UAF researcher Peter Westley, who led the project, said the discovery of these fish aligns with a hypothesis that salmon are being pushed north as their traditional habitat changes. Many established salmon populations, such as those in California, are declining due to climate change. In the Arctic, climate change might be an ally to salmon.
“Throughout most parts of the salmon’s range, things have gotten too warm and they’re starting to blink off,” said Westley, an associate professor at UAF’s College of Fisheries and Ocean Sciences. “In the Arctic, the water is getting warm enough and they’re starting to blink on.”
Westley, who has studied potential shifts in salmon habitat for the past decade, credited a December 2022 workshop hosted by Alaska Sea Grant for shaping the goals of this research. Scientists, community members and Indigenous fishermen met in Anchorage to discuss the increasing number of salmon being observed in the Arctic Ocean and their possible origin.
The workshop helped steer researchers toward the Colville River watershed, approximately 60 miles southwest of Prudhoe Bay.
“One major theme was that salmon have always been on the North Slope, but they’re also increasing in recent years,” said Elizabeth Mik’aq Lindley, a UAF graduate student who helped organize the meeting. “I don’t want to portray our discovery as the first ever.

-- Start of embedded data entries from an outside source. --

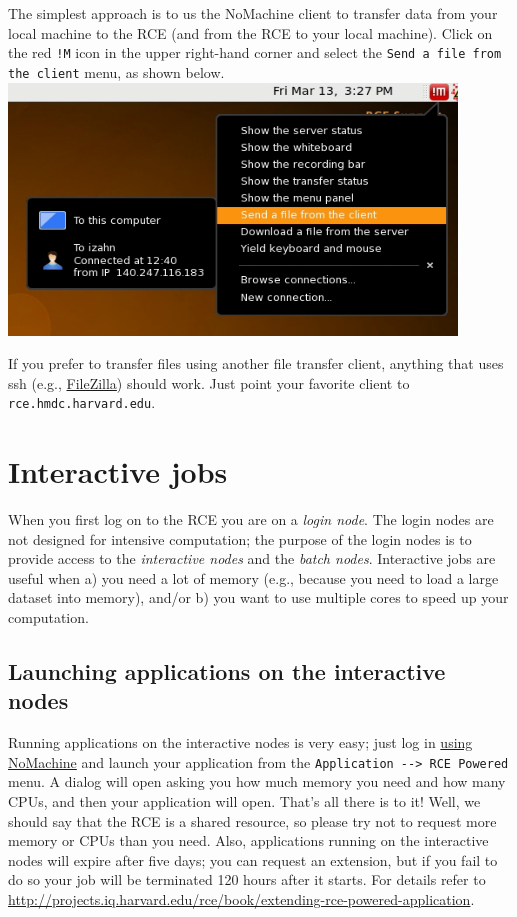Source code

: \documentclass[11pt]{article}
\begin{document}
The simplest approach is to us the NoMachine client to transfer data from your local machine to the RCE (and from the RCE to your local machine). Click on the red \texttt{!M} icon in the upper right-hand corner and select the \texttt{Send a file from the client} menu, as shown below.
\includegraphics[width=.9\linewidth]{images/NoMachineMenu.png}

If you prefer to transfer files using another file transfer client, anything that uses ssh (e.g., \href{http://filezilla-project.org/}{FileZilla}) should work. Just point your favorite client to \texttt{rce.hmdc.harvard.edu}.

\section{Interactive jobs}
\label{sec-6}
When you first log on to the RCE you are on a \emph{login node}. The login nodes are not designed for intensive computation; the purpose of the login nodes is to provide access to the \emph{interactive nodes} and the \emph{batch nodes}. Interactive jobs are useful when a) you need a lot of memory (e.g., because you need to load a large dataset into memory), and/or b) you want to use multiple cores to speed up your computation.

\subsection{Launching applications on the interactive nodes}
\label{sec-6-1}
Running applications on the interactive nodes is very easy; just log in \hyperref[sec-2]{using NoMachine} and launch your application from the \texttt{Application -{}-> RCE Powered} menu. A dialog will open asking you how much memory you need and how many CPUs, and then your application will open. That's all there is to it! Well, we should say that the RCE is a shared resource, so please try not to request more memory or CPUs than you need. Also, applications running on the interactive nodes will expire after five days; you can request an extension, but if you fail to do so your job will be terminated 120 hours after it starts. For details refer to \url{http://projects.iq.harvard.edu/rce/book/extending-rce-powered-application}.
\end{document}
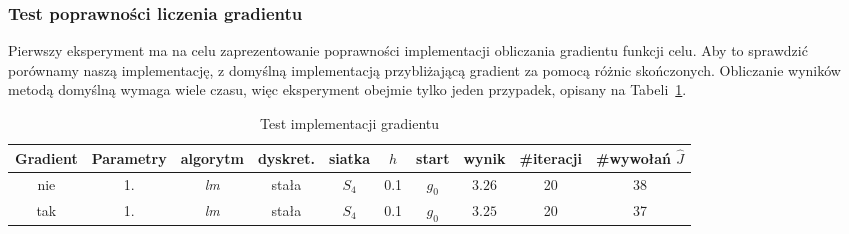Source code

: \documentclass[11pt]{article}
\begin{document}
\subsubsection{Test poprawności liczenia gradientu}
Pierwszy eksperyment ma na celu zaprezentowanie poprawności implementacji obliczania gradientu funkcji celu. Aby to sprawdzić porównamy naszą implementację, z domyślną implementacją przybliżającą gradient za pomocą różnic skończonych. Obliczanie wyników metodą domyślną wymaga wiele czasu, więc eksperyment obejmie tylko jeden przypadek, opisany na Tabeli~\ref{test_tbl}.
\begin{table}[h]
  \begin{center}
    \begin{tabular}{|c|c|c|c|c|c|c|c|c|c|}
      \hline
      Gradient & Parametry & algorytm & dyskret. & siatka & $h$ & start & wynik & \#iteracji & \#wywołań $\hat{J}$ \\
      \hline
      nie & 1. & {\it lm\/} & stała & $S_4$ & 0.1 & $g_0$ & $3.26$ & 20 & 38 \\
      \hline
      tak & 1. & {\it lm\/} & stała & $S_4$ & 0.1 & $g_0$ & $3.25$ & 20 & 37 \\
      \hline
    \end{tabular}
    \caption{Test implementacji gradientu}\label{test_tbl}
  \end{center}
\end{table}
\end{document}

That assumes no one has ever seen this before, and people have been there for thousands of years.”
The research team included UAF’s Westley, fisheries professor Andy Seitz, graduate students Lindley and Joe Spencer, and research assistant Julia McMahon, along with University of Washington ecologist Andrew Berdahl.
Salmon are well known for ending their lives after spawning in the same river where they hatched, but outliers to that pattern exist. Sometimes they shift to new habitat as it becomes more hospitable, Westley said.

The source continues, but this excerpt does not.